Hands-On Review:Boss GT-8 Guitar Effects Processor
Boss GT-8 Guitar Effects Processor
A floor processor that far exceeds every need
By Howie Soffel
The GT-8 by Boss offers a unique function—the dynamic sensing mode—which will switch channels in accordance with your picking strength. Pick hard for killer distortion or soft for warm clarity. With this unique feature plus 46 amp models that can be layered and panned, a special solo mode for every amp model, 44 types of effects that can be played 13 at a time in any order, and an independent effects loop, the GT-8 is Boss's most powerful floor processor ever.
It started innocently enough—just a flanger with some knobs to make those cool swirly sounds.

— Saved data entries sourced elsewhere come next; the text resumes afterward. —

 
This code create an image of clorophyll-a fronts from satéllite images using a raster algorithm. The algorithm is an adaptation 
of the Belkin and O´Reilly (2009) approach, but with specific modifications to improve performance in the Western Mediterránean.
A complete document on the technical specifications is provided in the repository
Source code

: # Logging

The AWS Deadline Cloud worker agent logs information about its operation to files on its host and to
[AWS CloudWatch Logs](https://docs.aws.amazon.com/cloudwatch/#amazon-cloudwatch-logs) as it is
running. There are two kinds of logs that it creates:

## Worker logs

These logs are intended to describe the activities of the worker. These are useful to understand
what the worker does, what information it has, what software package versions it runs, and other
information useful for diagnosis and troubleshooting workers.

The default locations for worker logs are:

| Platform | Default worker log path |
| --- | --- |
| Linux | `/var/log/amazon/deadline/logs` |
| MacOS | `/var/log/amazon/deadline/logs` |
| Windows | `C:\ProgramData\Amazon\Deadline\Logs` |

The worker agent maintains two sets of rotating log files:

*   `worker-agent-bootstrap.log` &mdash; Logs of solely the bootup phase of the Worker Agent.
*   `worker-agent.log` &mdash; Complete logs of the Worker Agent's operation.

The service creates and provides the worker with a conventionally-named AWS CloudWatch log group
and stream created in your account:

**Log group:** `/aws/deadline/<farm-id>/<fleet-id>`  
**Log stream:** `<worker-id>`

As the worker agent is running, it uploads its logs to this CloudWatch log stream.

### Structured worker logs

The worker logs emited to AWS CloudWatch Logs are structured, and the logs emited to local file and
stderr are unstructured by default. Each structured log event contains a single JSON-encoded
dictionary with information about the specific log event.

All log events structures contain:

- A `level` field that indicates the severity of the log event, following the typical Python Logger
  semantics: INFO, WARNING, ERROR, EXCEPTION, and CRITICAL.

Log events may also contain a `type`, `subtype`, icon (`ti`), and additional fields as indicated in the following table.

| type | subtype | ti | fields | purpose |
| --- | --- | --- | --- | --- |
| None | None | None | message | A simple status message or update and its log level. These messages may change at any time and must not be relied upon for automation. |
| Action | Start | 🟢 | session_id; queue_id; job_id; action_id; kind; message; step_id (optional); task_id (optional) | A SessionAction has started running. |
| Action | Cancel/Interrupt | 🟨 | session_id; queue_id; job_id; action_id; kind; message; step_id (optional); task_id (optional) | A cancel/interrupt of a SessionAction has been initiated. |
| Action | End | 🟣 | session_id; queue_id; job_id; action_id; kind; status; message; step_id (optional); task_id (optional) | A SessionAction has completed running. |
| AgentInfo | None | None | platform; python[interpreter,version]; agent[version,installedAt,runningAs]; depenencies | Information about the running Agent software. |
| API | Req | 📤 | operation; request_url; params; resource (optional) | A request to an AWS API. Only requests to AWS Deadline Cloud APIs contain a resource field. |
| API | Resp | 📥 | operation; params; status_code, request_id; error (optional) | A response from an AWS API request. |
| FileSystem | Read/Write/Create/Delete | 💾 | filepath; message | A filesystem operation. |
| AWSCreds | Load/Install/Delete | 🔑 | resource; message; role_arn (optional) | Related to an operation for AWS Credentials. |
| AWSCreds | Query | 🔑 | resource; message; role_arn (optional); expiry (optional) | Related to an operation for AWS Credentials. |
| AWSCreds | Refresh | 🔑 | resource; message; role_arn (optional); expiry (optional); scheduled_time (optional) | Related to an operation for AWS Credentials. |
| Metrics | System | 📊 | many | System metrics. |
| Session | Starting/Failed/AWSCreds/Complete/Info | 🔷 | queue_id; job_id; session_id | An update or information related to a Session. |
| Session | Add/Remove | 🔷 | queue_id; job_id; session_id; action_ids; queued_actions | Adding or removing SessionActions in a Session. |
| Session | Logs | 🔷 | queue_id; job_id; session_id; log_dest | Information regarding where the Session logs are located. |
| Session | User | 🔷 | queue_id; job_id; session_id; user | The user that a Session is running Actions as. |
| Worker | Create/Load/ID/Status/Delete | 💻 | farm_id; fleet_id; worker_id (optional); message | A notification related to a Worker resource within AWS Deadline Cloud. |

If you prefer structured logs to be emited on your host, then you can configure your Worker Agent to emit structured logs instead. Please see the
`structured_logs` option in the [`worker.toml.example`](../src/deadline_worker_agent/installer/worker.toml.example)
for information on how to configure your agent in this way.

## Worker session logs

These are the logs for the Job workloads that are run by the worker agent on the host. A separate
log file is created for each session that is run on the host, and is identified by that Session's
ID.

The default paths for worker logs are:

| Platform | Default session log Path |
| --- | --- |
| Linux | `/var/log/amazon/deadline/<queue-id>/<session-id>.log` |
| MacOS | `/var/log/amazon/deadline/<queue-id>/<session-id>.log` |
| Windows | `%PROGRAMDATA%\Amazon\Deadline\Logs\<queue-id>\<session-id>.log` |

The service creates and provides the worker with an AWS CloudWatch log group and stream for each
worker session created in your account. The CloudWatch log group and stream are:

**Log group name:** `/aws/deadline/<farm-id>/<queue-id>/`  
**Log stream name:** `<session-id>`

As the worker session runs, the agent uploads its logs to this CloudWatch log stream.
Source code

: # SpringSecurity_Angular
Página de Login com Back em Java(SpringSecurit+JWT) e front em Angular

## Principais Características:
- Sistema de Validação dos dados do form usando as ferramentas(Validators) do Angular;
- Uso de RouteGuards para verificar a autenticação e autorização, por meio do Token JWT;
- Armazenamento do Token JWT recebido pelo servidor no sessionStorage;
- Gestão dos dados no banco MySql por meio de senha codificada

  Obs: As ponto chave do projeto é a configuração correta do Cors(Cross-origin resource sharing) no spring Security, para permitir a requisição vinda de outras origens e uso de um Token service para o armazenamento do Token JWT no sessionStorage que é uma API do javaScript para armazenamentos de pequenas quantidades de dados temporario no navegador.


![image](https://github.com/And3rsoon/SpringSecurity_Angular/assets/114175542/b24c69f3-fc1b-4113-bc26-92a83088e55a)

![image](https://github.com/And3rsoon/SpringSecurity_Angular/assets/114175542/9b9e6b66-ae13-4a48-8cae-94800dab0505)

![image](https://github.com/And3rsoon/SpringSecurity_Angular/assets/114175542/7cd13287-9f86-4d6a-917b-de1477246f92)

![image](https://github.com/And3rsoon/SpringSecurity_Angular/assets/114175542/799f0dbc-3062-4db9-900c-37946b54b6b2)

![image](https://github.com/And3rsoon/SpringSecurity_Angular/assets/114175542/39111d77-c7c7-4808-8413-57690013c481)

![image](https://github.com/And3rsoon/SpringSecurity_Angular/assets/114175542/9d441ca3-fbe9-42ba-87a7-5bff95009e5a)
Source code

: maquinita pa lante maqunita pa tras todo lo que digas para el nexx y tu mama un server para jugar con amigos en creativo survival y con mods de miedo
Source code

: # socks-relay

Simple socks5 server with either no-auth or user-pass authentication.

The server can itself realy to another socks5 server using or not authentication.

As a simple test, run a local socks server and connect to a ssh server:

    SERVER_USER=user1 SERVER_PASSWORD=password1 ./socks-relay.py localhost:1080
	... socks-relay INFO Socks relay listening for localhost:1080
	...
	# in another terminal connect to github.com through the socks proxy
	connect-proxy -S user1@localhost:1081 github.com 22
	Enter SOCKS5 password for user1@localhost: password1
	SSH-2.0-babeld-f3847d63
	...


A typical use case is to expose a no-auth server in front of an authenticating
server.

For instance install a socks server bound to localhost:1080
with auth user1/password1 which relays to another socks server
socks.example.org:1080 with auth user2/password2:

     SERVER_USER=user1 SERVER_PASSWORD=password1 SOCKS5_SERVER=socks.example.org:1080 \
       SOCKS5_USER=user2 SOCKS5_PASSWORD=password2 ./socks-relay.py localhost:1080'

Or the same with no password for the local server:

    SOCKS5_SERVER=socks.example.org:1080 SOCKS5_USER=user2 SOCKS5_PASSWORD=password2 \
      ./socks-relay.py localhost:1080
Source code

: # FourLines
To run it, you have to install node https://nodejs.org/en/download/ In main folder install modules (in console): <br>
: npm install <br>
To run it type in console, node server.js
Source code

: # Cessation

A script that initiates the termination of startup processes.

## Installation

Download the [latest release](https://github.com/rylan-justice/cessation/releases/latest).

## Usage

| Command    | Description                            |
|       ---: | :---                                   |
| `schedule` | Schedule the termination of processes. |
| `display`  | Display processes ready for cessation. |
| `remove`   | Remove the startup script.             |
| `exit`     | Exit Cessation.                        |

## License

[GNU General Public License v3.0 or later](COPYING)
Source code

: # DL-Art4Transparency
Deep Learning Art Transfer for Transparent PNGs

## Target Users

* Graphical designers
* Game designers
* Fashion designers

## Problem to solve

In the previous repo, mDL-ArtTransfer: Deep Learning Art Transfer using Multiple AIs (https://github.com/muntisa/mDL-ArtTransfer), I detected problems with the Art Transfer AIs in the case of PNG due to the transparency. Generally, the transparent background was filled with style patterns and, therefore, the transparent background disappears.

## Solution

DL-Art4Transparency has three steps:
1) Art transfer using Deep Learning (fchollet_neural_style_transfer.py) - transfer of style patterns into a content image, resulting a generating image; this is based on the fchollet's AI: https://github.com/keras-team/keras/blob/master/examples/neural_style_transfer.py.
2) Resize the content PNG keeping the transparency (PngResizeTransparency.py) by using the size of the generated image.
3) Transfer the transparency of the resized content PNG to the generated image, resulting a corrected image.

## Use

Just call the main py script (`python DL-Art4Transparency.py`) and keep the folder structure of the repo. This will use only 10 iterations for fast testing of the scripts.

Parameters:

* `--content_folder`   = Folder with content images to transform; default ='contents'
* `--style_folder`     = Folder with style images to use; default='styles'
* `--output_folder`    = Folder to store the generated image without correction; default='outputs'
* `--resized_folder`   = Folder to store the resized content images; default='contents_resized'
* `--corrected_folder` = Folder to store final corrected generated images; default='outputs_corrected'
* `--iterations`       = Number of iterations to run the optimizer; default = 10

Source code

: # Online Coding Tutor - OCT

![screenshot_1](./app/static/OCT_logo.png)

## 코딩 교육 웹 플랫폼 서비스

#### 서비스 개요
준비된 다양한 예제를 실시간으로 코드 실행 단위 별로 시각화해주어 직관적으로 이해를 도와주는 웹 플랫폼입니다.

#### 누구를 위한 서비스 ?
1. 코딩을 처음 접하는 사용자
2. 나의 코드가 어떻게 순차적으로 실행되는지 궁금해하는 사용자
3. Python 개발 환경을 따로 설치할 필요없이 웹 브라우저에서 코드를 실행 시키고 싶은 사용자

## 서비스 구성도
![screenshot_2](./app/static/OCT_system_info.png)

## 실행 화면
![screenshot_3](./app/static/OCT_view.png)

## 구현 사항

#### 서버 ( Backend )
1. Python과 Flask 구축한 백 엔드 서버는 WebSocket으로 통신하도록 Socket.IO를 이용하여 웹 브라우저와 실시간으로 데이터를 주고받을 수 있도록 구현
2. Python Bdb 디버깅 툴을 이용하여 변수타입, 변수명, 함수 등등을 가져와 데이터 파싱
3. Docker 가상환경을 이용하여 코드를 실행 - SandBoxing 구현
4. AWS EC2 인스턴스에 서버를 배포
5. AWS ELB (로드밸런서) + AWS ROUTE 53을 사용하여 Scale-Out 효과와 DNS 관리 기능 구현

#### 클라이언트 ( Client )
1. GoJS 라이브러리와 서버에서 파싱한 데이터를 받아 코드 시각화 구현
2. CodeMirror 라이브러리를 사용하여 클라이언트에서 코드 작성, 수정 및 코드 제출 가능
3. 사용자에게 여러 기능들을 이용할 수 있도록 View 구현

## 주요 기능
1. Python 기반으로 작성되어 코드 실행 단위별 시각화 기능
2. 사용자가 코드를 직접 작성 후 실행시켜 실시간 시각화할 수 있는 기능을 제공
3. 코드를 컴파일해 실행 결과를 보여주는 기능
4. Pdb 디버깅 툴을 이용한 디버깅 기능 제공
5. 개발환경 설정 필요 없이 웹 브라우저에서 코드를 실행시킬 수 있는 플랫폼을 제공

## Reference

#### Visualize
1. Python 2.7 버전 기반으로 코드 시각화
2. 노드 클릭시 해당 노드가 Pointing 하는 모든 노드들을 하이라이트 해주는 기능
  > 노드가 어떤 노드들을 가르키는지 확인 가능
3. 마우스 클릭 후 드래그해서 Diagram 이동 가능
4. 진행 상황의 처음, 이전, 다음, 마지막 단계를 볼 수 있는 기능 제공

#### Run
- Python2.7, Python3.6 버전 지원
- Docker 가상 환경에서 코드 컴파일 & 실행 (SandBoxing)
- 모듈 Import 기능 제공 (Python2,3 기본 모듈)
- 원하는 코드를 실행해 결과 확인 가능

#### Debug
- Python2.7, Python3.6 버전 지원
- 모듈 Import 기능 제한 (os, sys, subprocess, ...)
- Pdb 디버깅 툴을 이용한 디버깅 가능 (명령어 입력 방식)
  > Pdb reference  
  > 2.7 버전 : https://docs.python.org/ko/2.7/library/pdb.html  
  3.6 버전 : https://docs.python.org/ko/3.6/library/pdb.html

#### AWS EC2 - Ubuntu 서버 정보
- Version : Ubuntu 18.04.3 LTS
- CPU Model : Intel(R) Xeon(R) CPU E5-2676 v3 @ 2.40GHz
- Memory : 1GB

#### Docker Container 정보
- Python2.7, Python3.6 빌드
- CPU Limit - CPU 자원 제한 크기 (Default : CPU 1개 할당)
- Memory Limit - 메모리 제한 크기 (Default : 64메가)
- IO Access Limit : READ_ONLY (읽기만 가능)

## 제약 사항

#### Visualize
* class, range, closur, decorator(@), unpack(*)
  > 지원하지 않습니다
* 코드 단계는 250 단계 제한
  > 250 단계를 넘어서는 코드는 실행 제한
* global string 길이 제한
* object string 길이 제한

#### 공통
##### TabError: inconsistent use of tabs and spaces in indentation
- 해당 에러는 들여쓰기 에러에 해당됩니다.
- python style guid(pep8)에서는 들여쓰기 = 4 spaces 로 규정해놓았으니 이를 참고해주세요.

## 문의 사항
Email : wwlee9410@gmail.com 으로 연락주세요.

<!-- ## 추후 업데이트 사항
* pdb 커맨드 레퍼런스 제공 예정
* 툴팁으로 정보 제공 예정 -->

Then came the must-have wah pedal. Then a volume pedal. And they kept coming. Soon people began to notice. Then came the comments from other band members, the pratfalls, the crackling cables, the dead batteries. Finally I had to admit I had a problem. I was afflicted with Stompbox Buildup.
The first little multiprocessors helped me clean up my act. They were cool but too limited and only a few of the sounds were really right on. After that came the mondo rack, filled with large units of immense complexity and even greater weight. Plus the rack made it hard to use any sexy little pedals I might happen onto. Eventually I fell off the wagon—at first just a few stomp boxes, discreetly chosen. But the Buildup began again. Now I have a pedalboard to keep some semblance of order, but lately I've begun to suffer from a new affliction—Pedalboard Spillover.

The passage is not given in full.